◆ **PROBLEM TO SOLVE**: Among the lines below, a stretch begins at the one with "1. HIL(Hardware-in-the-loop) 테스트" and ends at the one with "6. 하드웨어 인더 루프(HiL)". Repeat that stretch exactly, ends included.

──────── PROVIDED DATA

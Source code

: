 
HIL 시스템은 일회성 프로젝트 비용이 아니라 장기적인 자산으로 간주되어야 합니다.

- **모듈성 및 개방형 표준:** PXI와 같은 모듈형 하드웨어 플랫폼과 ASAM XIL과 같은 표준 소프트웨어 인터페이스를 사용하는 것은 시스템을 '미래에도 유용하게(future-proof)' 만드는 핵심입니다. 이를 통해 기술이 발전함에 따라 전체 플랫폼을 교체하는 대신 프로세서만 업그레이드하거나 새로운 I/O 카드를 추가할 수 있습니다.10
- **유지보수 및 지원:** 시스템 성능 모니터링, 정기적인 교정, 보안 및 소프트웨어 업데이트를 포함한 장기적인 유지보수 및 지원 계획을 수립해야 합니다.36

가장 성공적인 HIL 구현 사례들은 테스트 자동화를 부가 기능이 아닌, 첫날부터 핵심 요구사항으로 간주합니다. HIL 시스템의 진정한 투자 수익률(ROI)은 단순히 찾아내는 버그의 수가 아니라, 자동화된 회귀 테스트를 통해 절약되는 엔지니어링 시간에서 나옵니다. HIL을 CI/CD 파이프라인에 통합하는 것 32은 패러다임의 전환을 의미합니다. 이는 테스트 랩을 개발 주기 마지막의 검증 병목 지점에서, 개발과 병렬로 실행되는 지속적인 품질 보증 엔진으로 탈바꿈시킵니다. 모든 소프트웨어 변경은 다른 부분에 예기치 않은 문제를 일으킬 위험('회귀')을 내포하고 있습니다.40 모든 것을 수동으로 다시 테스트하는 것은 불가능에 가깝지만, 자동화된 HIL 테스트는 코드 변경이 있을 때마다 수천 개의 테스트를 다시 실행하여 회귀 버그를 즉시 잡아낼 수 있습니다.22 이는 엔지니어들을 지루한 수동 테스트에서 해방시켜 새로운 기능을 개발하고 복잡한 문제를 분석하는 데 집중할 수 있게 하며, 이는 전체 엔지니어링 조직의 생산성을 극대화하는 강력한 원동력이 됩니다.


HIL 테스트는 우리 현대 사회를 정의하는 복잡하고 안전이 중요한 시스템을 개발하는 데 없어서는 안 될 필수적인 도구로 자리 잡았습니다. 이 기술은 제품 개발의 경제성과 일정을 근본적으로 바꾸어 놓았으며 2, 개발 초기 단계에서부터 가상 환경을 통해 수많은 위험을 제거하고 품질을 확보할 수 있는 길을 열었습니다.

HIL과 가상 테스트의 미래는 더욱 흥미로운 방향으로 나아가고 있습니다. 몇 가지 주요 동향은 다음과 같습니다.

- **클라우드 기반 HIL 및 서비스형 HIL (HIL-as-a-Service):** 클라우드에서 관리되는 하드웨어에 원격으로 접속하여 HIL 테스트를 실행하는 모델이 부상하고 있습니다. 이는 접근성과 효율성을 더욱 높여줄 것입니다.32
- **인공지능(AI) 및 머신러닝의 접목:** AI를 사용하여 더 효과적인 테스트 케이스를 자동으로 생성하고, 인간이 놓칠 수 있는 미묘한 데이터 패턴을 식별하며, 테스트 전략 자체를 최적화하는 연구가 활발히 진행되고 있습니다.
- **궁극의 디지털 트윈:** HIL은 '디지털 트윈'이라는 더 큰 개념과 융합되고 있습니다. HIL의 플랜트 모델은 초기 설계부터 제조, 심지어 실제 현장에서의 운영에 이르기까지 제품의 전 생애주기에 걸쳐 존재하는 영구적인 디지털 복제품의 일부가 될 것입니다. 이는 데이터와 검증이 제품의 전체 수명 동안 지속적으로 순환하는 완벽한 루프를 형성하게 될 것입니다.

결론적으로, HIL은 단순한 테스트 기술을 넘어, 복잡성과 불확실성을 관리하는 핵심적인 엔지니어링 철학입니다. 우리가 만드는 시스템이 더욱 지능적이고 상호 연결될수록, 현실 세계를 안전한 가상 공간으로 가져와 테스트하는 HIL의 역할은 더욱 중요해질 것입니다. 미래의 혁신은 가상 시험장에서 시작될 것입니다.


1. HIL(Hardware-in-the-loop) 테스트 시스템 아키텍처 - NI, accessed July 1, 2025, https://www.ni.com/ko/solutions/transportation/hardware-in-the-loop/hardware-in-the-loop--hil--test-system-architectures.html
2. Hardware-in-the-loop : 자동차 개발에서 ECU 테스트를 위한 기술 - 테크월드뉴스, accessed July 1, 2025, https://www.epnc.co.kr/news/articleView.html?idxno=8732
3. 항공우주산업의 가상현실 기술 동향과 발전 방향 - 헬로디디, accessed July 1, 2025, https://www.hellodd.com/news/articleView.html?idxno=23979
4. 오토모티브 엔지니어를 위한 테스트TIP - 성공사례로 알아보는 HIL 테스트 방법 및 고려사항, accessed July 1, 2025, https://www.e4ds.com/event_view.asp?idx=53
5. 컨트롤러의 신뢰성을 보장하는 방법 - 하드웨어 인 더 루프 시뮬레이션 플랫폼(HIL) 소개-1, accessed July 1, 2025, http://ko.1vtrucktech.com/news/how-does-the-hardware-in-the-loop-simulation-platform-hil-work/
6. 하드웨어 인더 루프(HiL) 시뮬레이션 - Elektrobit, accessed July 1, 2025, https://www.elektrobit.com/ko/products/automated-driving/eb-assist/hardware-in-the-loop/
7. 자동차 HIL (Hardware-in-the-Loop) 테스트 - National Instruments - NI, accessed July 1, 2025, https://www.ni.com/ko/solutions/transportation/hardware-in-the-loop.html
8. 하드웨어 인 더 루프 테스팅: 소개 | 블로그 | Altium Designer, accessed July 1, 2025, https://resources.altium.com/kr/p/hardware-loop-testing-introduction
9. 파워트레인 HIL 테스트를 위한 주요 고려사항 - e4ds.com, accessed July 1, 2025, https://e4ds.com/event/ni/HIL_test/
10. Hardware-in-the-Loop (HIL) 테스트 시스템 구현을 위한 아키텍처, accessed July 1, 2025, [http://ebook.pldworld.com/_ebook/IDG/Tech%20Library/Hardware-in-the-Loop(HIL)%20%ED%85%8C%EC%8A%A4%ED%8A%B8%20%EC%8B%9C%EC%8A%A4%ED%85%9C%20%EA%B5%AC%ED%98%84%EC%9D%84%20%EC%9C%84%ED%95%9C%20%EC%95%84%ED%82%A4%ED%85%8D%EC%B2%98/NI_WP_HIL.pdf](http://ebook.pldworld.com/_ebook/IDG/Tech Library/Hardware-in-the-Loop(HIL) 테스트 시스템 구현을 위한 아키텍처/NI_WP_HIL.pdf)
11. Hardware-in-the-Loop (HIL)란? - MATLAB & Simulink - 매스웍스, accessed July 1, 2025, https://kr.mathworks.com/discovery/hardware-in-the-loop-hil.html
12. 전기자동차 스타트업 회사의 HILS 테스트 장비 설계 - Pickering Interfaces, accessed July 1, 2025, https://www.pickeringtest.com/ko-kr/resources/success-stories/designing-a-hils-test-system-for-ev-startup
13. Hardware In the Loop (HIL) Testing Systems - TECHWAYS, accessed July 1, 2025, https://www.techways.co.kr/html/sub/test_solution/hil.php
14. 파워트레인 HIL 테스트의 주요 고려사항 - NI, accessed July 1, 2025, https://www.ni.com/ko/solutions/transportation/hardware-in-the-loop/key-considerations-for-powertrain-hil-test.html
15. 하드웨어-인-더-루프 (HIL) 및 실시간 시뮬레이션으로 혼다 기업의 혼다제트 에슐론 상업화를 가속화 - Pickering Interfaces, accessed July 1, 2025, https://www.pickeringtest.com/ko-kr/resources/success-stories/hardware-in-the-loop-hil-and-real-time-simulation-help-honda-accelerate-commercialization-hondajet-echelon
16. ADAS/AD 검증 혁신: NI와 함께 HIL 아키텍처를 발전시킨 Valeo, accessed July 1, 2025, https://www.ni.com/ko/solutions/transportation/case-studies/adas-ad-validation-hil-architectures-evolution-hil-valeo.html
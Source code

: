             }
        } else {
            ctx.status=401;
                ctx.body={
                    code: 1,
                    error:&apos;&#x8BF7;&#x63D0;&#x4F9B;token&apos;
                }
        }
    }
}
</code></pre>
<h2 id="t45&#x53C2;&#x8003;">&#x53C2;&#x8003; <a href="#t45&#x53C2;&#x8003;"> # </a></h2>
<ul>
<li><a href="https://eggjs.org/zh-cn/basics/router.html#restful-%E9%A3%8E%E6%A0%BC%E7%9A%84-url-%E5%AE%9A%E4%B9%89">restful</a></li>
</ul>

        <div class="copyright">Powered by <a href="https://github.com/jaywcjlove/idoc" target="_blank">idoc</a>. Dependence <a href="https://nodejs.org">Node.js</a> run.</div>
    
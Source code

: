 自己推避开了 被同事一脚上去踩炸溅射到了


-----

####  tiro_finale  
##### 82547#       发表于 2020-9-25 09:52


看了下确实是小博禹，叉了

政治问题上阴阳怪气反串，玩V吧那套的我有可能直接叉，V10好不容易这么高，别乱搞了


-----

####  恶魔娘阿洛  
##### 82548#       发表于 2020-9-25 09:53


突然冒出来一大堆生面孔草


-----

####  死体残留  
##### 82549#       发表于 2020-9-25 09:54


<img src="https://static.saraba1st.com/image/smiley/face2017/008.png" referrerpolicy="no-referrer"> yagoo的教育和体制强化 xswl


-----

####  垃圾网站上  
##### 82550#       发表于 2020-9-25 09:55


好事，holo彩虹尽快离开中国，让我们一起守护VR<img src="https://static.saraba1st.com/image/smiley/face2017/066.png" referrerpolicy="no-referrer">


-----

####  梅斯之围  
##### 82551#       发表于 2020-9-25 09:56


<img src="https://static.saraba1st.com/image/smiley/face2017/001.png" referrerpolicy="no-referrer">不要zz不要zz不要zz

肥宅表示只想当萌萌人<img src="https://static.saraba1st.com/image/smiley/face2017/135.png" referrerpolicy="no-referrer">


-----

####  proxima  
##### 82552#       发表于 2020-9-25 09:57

────────────────

◆ **YOUR SOLUTION**:
1. HIL(Hardware-in-the-loop) 테스트 시스템 아키텍처 - NI, accessed July 1, 2025, https://www.ni.com/ko/solutions/transportation/hardware-in-the-loop/hardware-in-the-loop--hil--test-system-architectures.html
2. Hardware-in-the-loop : 자동차 개발에서 ECU 테스트를 위한 기술 - 테크월드뉴스, accessed July 1, 2025, https://www.epnc.co.kr/news/articleView.html?idxno=8732
3. 항공우주산업의 가상현실 기술 동향과 발전 방향 - 헬로디디, accessed July 1, 2025, https://www.hellodd.com/news/articleView.html?idxno=23979
4. 오토모티브 엔지니어를 위한 테스트TIP - 성공사례로 알아보는 HIL 테스트 방법 및 고려사항, accessed July 1, 2025, https://www.e4ds.com/event_view.asp?idx=53
5. 컨트롤러의 신뢰성을 보장하는 방법 - 하드웨어 인 더 루프 시뮬레이션 플랫폼(HIL) 소개-1, accessed July 1, 2025, http://ko.1vtrucktech.com/news/how-does-the-hardware-in-the-loop-simulation-platform-hil-work/
6. 하드웨어 인더 루프(HiL) 시뮬레이션 - Elektrobit, accessed July 1, 2025, https://www.elektrobit.com/ko/products/automated-driving/eb-assist/hardware-in-the-loop/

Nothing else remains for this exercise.